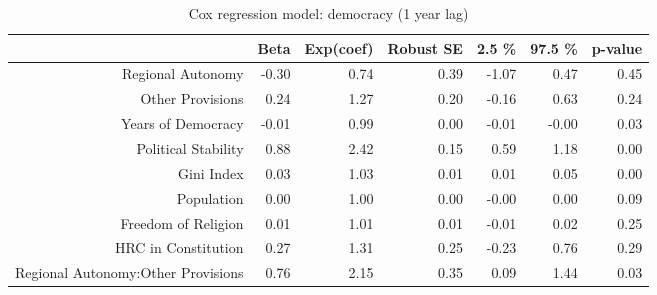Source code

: \begin{table}[ht]
\centering
\begin{tabular}{rrrrrrr}
  \hline
 & Beta & Exp(coef) & Robust SE & 2.5 \% & 97.5 \% & p-value \\ 
  \hline
Regional Autonomy & -0.30 & 0.74 & 0.39 & -1.07 & 0.47 & 0.45 \\ 
  Other Provisions & 0.24 & 1.27 & 0.20 & -0.16 & 0.63 & 0.24 \\ 
  Years of Democracy & -0.01 & 0.99 & 0.00 & -0.01 & -0.00 & 0.03 \\ 
  Political Stability & 0.88 & 2.42 & 0.15 & 0.59 & 1.18 & 0.00 \\ 
  Gini Index & 0.03 & 1.03 & 0.01 & 0.01 & 0.05 & 0.00 \\ 
  Population & 0.00 & 1.00 & 0.00 & -0.00 & 0.00 & 0.09 \\ 
  Freedom of Religion & 0.01 & 1.01 & 0.01 & -0.01 & 0.02 & 0.25 \\ 
  HRC in Constitution & 0.27 & 1.31 & 0.25 & -0.23 & 0.76 & 0.29 \\ 
  Regional Autonomy:Other Provisions & 0.76 & 2.15 & 0.35 & 0.09 & 1.44 & 0.03 \\ 
   \hline
\end{tabular}
\caption{Cox regression model: democracy (1 year lag)} 
\end{table}
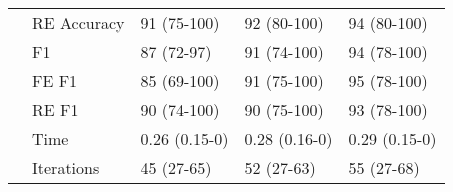 \begin{tabular}{lllll}
    & RE Accuracy &          91 (75-100) &          92 (80-100) &          94 (80-100) \\
    & F1 &           87 (72-97) &          91 (74-100) &          94 (78-100) \\
    & FE F1 &          85 (69-100) &          91 (75-100) &          95 (78-100) \\
    & RE F1 &          90 (74-100) &          90 (75-100) &          93 (78-100) \\
    & Time &        0.26 (0.15-0) &        0.28 (0.16-0) &        0.29 (0.15-0) \\
    & Iterations &           45 (27-65) &           52 (27-63) &           55 (27-68) \\
\bottomrule
\end{tabular}
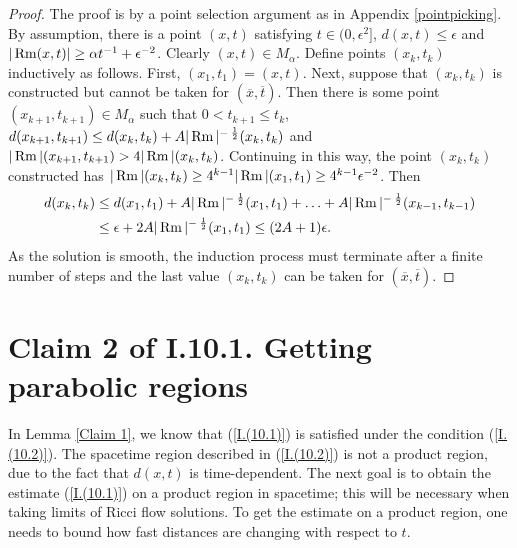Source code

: \begin{proof}
The proof is by a point selection argument as in
Appendix \ref{pointpicking}. By assumption, there is a point $(x,t)$
satisfying $t \in (0, \epsilon^2]$,
$d(x, t) \le \epsilon$ and
$|\Rm(x, t)| \ge \alpha t^{-1} + \epsilon^{-2}$.
Clearly $(x,t) \in M_\alpha$. Define points
$(x_k, t_k)$ inductively as follows. First, $(x_1, t_1) = (x, t)$. Next,
suppose that $(x_k, t_k)$ is constructed but cannot be taken for
$(\overline{x}, \overline{t})$. Then there is some point
$(x_{k+1}, t_{k+1}) \in M_\alpha$ such that $0 < t_{k+1} \le t_k$,
$d(x_{k+1}, t_{k+1}) \le d(x_k, t_k) + A |\Rm|^{- \: \frac12}(x_k,t_k)$ and
$|\Rm|(x_{k+1},t_{k+1}) > 4|\Rm|(x_k, t_k)$. Continuing in this way,
the point $(x_k, t_k)$ constructed has
$|\Rm|(x_k, t_k) \ge 4^{k-1} |\Rm|(x_1, t_1) \ge 4^{k-1} \epsilon^{-2}$.
Then
\begin{align}
d(x_k, t_k) & \le d(x_1, t_1) + A |\Rm|^{- \: \frac12}(x_1, t_1) + \ldots
+ A |\Rm|^{- \: \frac12}(x_{k-1}, t_{k-1}) \\
& \le \epsilon + 2A
|\Rm|^{- \: \frac12}(x_1, t_1) \le (2A+1) \epsilon. \notag
\end{align}
As the solution is smooth, the induction process must terminate after a
finite number of steps and the last value $(x_k, t_k)$ can be taken
for $(\overline{x}, \overline{t})$.
\end{proof}

\section{Claim 2 of I.10.1. Getting parabolic regions}

In Lemma \ref{Claim 1}, we know that (\ref{I.(10.1)}) is satisfied under the
condition (\ref{I.(10.2)}). The spacetime region described in (\ref{I.(10.2)})
is
not a product region, due to the fact that $d(x, t)$ is time-dependent.
The next goal is to obtain the estimate (\ref{I.(10.1)}) on a product region in
spacetime; this will be necessary when taking limits of Ricci flow solutions.
To get the estimate on a product region, one needs to bound
how fast distances are changing with respect to $t$.

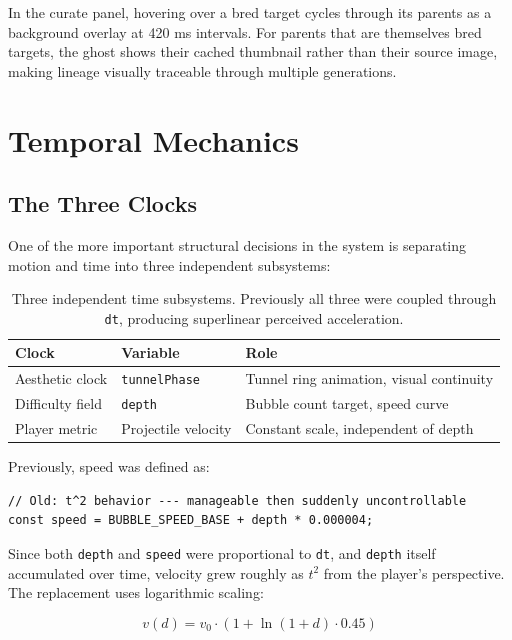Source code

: \documentclass[12pt, a4paper]{article}
\begin{document}
In the curate panel, hovering over a bred target cycles through its parents as a background overlay at 420 ms intervals. For parents that are themselves bred targets, the ghost shows their cached thumbnail rather than their source image, making lineage visually traceable through multiple generations.

\section{Temporal Mechanics}

\subsection{The Three Clocks}

One of the more important structural decisions in the system is separating motion and time into three independent subsystems:

\begin{table}[H]
\centering
\begin{tabular}{lll}
\toprule
\textbf{Clock} & \textbf{Variable} & \textbf{Role} \\
\midrule
Aesthetic clock & \texttt{tunnelPhase} & Tunnel ring animation, visual continuity \\
Difficulty field & \texttt{depth} & Bubble count target, speed curve \\
Player metric & Projectile velocity & Constant scale, independent of depth \\
\bottomrule
\end{tabular}
\caption{Three independent time subsystems. Previously all three were coupled through \texttt{dt}, producing superlinear perceived acceleration.}
\end{table}

Previously, speed was defined as:

\begin{lstlisting}[language={}]
// Old: t^2 behavior --- manageable then suddenly uncontrollable
const speed = BUBBLE_SPEED_BASE + depth * 0.000004;
\end{lstlisting}

Since both \texttt{depth} and \texttt{speed} were proportional to \texttt{dt}, and \texttt{depth} itself accumulated over time, velocity grew roughly as $t^2$ from the player's perspective. The replacement uses logarithmic scaling:

\begin{equation}
v(d) = v_0 \cdot (1 + \ln(1 + d) \cdot 0.45)
\end{equation}
\end{document}
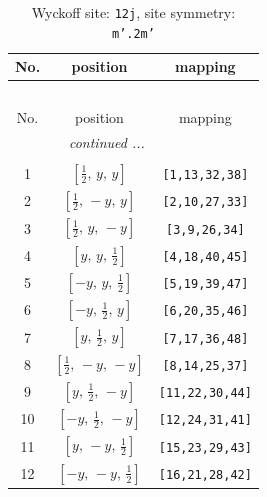\documentclass[fleqn,8pt]{jsarticle}
\begin{document}
\begin{longtable}{ccc}
\caption{Wyckoff site: {\tt 12j}, site symmetry: {\tt m'.2m'}}
 \\
 \hline \hline
No. & position & mapping \\ \hline \endfirsthead

\multicolumn{2}{l}{\tablename\ \thetable{}} \\
 \hline \hline
No. & position & mapping \\ \hline \endhead

 \hline \hline
\multicolumn{2}{r}{\footnotesize\it continued ...} \\ \endfoot

 \hline \hline
\multicolumn{2}{r}{} \\ \endlastfoot

1 & $\left[ \frac{1}{2},\, y,\, y \right]$ & {\tt [1,13,32,38]} \\ \hline
2 & $\left[ \frac{1}{2},\, - y,\, y \right]$ & {\tt [2,10,27,33]} \\ \hline
3 & $\left[ \frac{1}{2},\, y,\, - y \right]$ & {\tt [3,9,26,34]} \\ \hline
4 & $\left[ y,\, y,\, \frac{1}{2} \right]$ & {\tt [4,18,40,45]} \\ \hline
5 & $\left[ - y,\, y,\, \frac{1}{2} \right]$ & {\tt [5,19,39,47]} \\ \hline
6 & $\left[ - y,\, \frac{1}{2},\, y \right]$ & {\tt [6,20,35,46]} \\ \hline
7 & $\left[ y,\, \frac{1}{2},\, y \right]$ & {\tt [7,17,36,48]} \\ \hline
8 & $\left[ \frac{1}{2},\, - y,\, - y \right]$ & {\tt [8,14,25,37]} \\ \hline
9 & $\left[ y,\, \frac{1}{2},\, - y \right]$ & {\tt [11,22,30,44]} \\ \hline
10 & $\left[ - y,\, \frac{1}{2},\, - y \right]$ & {\tt [12,24,31,41]} \\ \hline
11 & $\left[ y,\, - y,\, \frac{1}{2} \right]$ & {\tt [15,23,29,43]} \\ \hline
12 & $\left[ - y,\, - y,\, \frac{1}{2} \right]$ & {\tt [16,21,28,42]} \\
\end{longtable}
\renewcommand{\arraystretch}{1.2}
\end{document}
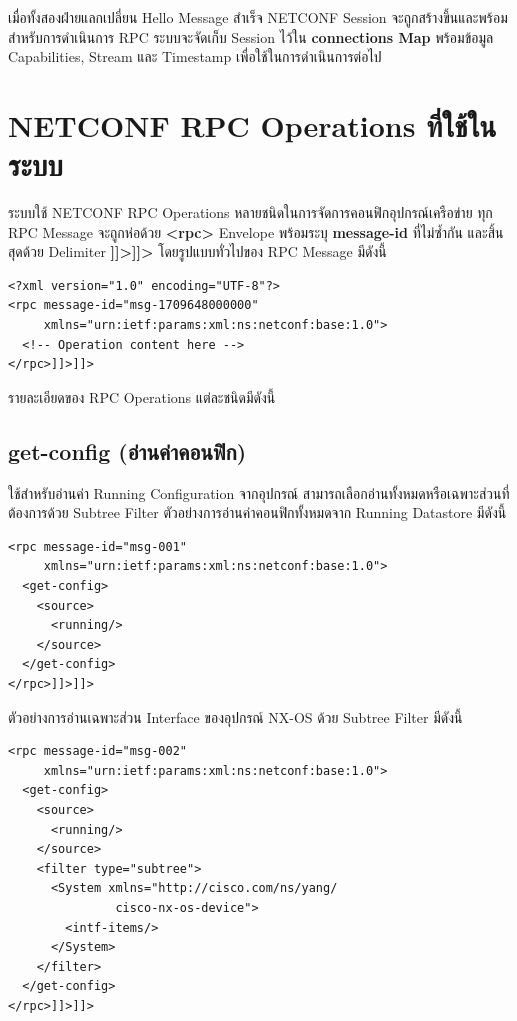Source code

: \hspace*{1.3em}
เมื่อทั้งสองฝ่ายแลกเปลี่ยน Hello Message สำเร็จ NETCONF Session จะถูกสร้างขึ้นและพร้อมสำหรับการดำเนินการ RPC ระบบจะจัดเก็บ Session ไว้ใน \textbf{connections Map} พร้อมข้อมูล Capabilities, Stream และ Timestamp เพื่อใช้ในการดำเนินการต่อไป

\section{NETCONF RPC Operations ที่ใช้ในระบบ}
\hspace*{1.3em}
ระบบใช้ NETCONF RPC Operations หลายชนิดในการจัดการคอนฟิกอุปกรณ์เครือข่าย ทุก RPC Message จะถูกห่อด้วย \textbf{<rpc>} Envelope พร้อมระบุ \textbf{message-id} ที่ไม่ซ้ำกัน และสิ้นสุดด้วย Delimiter \textbf{]]>]]>} โดยรูปแบบทั่วไปของ RPC Message มีดังนี้

\begin{verbatim}
<?xml version="1.0" encoding="UTF-8"?>
<rpc message-id="msg-1709648000000"
     xmlns="urn:ietf:params:xml:ns:netconf:base:1.0">
  <!-- Operation content here -->
</rpc>]]>]]>
\end{verbatim}

\hspace*{1.3em}
รายละเอียดของ RPC Operations แต่ละชนิดมีดังนี้

\subsection{get-config (อ่านค่าคอนฟิก)}
\hspace*{1.3em}
ใช้สำหรับอ่านค่า Running Configuration จากอุปกรณ์ สามารถเลือกอ่านทั้งหมดหรือเฉพาะส่วนที่ต้องการด้วย Subtree Filter ตัวอย่างการอ่านค่าคอนฟิกทั้งหมดจาก Running Datastore มีดังนี้

\begin{verbatim}
<rpc message-id="msg-001"
     xmlns="urn:ietf:params:xml:ns:netconf:base:1.0">
  <get-config>
    <source>
      <running/>
    </source>
  </get-config>
</rpc>]]>]]>
\end{verbatim}

\hspace*{1.3em}
ตัวอย่างการอ่านเฉพาะส่วน Interface ของอุปกรณ์ NX-OS ด้วย Subtree Filter มีดังนี้

\begin{verbatim}
<rpc message-id="msg-002"
     xmlns="urn:ietf:params:xml:ns:netconf:base:1.0">
  <get-config>
    <source>
      <running/>
    </source>
    <filter type="subtree">
      <System xmlns="http://cisco.com/ns/yang/
               cisco-nx-os-device">
        <intf-items/>
      </System>
    </filter>
  </get-config>
</rpc>]]>]]>
\end{verbatim}


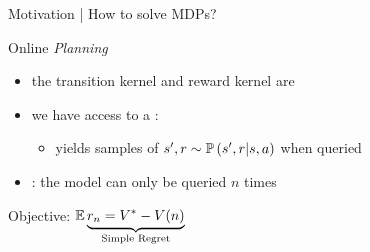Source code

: \documentclass{beamer}
\begin{document}
\begin{frame}{Motivation | How to solve MDPs?}


\begin{exampleblock}{Online \emph{Planning}}
\begin{itemize}
    \item the transition kernel and reward kernel are 
    \item we have access to a : 
    \begin{itemize}
        \item[\incarrow] yields samples of $s', r \sim \mathbb{P}\left(s',r|s,a\right)$ when queried
    \end{itemize}
    \item {}: the model can only be queried $n$ times
\end{itemize}
\begin{center}
Objective:  $\operatorname*{\mathbb{E}} \underbrace{r_n = V^* - V(n)}_{\text{Simple Regret}}$
\end{center}
\end{exampleblock}
\end{frame}
\end{document}
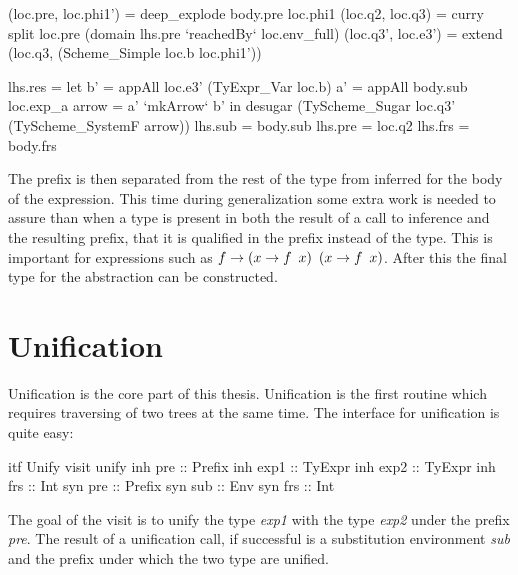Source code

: \begin{code}
   (loc.pre, loc.phi1') = deep_explode body.pre loc.phi1
   (loc.q2,  loc.q3)  = curry split loc.pre (domain lhs.pre `reachedBy` loc.env_full)
   (loc.q3', loc.e3') = extend (loc.q3, (Scheme_Simple loc.b loc.phi1'))
       
   lhs.res = let b'    = appAll loc.e3' (TyExpr_Var loc.b)
                 a'    = appAll body.sub loc.exp_a
                 arrow = a' `mkArrow` b'
             in desugar (TyScheme_Sugar loc.q3' (TyScheme_SystemF arrow))
   lhs.sub = body.sub
   lhs.pre = loc.q2
   lhs.frs = body.frs
\end{code}
The prefix is then separated from the rest of the type from inferred for the body of the expression. This time during generalization some extra work is needed to assure than when a type is present in both the result of a call to inference and the resulting prefix, that it is qualified in the prefix instead of the type. This is important for expressions such as $\\f \rightarrow (\\x \rightarrow f \hspace{5pt} x) \hspace{5pt} (\\x \rightarrow f \hspace{5pt} x)$. After this the final type for the abstraction can be constructed.

\section{Unification}
Unification is the core part of this thesis. Unification is the first routine which requires traversing of two trees at the same time. The interface for unification is quite easy:

\begin{code}
itf Unify
  visit unify
    inh pre  :: Prefix
    inh exp1 :: TyExpr
    inh exp2 :: TyExpr
    inh frs  :: Int
    syn pre  :: Prefix
    syn sub  :: Env
    syn frs  :: Int
\end{code}

The goal of the visit is to unify the type \emph{exp1} with the type \emph{exp2} under the prefix \emph{pre}. The result of a unification call, if successful is a substitution environment \emph{sub} and the prefix under which the two type are unified.

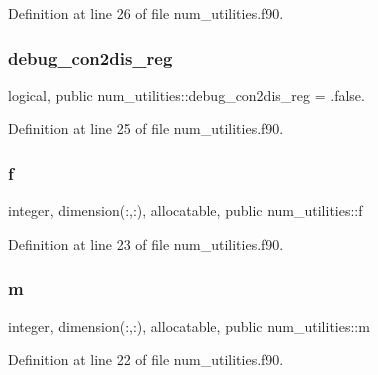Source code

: Definition at line 26 of file num\+\_\+utilities.\+f90.

\mbox{\label{namespacenum__utilities_ab7138a230a3c494c7a2b71b2a7fffc0a}} 
\subsubsection{\texorpdfstring{debug\+\_\+con2dis\+\_\+reg}{debug\_con2dis\_reg}}
{\footnotesize\ttfamily logical, public num\+\_\+utilities\+::debug\+\_\+con2dis\+\_\+reg = .false.}



Definition at line 25 of file num\+\_\+utilities.\+f90.

\mbox{\label{namespacenum__utilities_a8e3399292fcb3a5fc35ae87f7811bbb5}} 
\subsubsection{\texorpdfstring{f}{f}}
{\footnotesize\ttfamily integer, dimension(\+:,\+:), allocatable, public num\+\_\+utilities\+::f}



Definition at line 23 of file num\+\_\+utilities.\+f90.

\mbox{\label{namespacenum__utilities_ad7a7ae2abf02a2df9e00b2aca669617c}} 
\subsubsection{\texorpdfstring{m}{m}}
{\footnotesize\ttfamily integer, dimension(\+:,\+:), allocatable, public num\+\_\+utilities\+::m}



Definition at line 22 of file num\+\_\+utilities.\+f90.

#####

→ What the task asks:
Output, exactly as written, only the lines from the beginning of the listing through the line containing "0.29 (0.15-0) \\", both included, and no pictures.

→ Your solution:
Source code

: \begin{table}[ht]
\centering
\begin{tabular}{rrrrrrr}
  \hline
 & Beta & Exp(coef) & Robust SE & 2.5 \% & 97.5 \% & p-value \\ 
  \hline
Regional Autonomy & -0.30 & 0.74 & 0.39 & -1.07 & 0.47 & 0.45 \\ 
  Other Provisions & 0.24 & 1.27 & 0.20 & -0.16 & 0.63 & 0.24 \\ 
  Years of Democracy & -0.01 & 0.99 & 0.00 & -0.01 & -0.00 & 0.03 \\ 
  Political Stability & 0.88 & 2.42 & 0.15 & 0.59 & 1.18 & 0.00 \\ 
  Gini Index & 0.03 & 1.03 & 0.01 & 0.01 & 0.05 & 0.00 \\ 
  Population & 0.00 & 1.00 & 0.00 & -0.00 & 0.00 & 0.09 \\ 
  Freedom of Religion & 0.01 & 1.01 & 0.01 & -0.01 & 0.02 & 0.25 \\ 
  HRC in Constitution & 0.27 & 1.31 & 0.25 & -0.23 & 0.76 & 0.29 \\ 
  Regional Autonomy:Other Provisions & 0.76 & 2.15 & 0.35 & 0.09 & 1.44 & 0.03 \\ 
   \hline
\end{tabular}
\caption{Cox regression model: democracy (1 year lag)} 
\end{table}
 \begin{tabular}{lllll}
    & RE Accuracy &          91 (75-100) &          92 (80-100) &          94 (80-100) \\
    & F1 &           87 (72-97) &          91 (74-100) &          94 (78-100) \\
    & FE F1 &          85 (69-100) &          91 (75-100) &          95 (78-100) \\
    & RE F1 &          90 (74-100) &          90 (75-100) &          93 (78-100) \\
    & Time &        0.26 (0.15-0) &        0.28 (0.16-0) &        0.29 (0.15-0) \\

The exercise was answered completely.